> EXERCISE DIRECTIONS
Work through the records below, line by line, and say how many lines include "điều", with nothing else.

> EXERCISE INPUT
►

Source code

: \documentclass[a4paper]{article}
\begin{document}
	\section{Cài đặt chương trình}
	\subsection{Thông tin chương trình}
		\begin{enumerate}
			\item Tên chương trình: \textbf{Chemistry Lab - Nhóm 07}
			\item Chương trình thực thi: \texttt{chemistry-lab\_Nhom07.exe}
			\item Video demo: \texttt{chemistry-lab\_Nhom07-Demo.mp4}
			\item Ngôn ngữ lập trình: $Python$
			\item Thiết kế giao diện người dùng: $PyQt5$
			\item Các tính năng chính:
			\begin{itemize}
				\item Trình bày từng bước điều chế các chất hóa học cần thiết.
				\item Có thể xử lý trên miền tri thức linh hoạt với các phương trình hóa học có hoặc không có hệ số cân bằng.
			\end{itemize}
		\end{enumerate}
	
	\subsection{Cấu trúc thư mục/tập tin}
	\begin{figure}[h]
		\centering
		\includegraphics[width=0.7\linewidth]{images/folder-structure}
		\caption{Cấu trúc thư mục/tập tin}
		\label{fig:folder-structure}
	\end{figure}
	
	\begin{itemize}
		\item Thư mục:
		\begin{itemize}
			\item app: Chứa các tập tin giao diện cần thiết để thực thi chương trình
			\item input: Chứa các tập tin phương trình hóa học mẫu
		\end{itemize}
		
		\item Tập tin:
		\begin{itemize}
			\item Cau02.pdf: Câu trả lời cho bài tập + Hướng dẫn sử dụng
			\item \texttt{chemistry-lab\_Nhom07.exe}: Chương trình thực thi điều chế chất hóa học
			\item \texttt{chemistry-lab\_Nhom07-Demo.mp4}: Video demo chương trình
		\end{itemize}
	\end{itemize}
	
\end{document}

◄

> SOLVED EXERCISE
2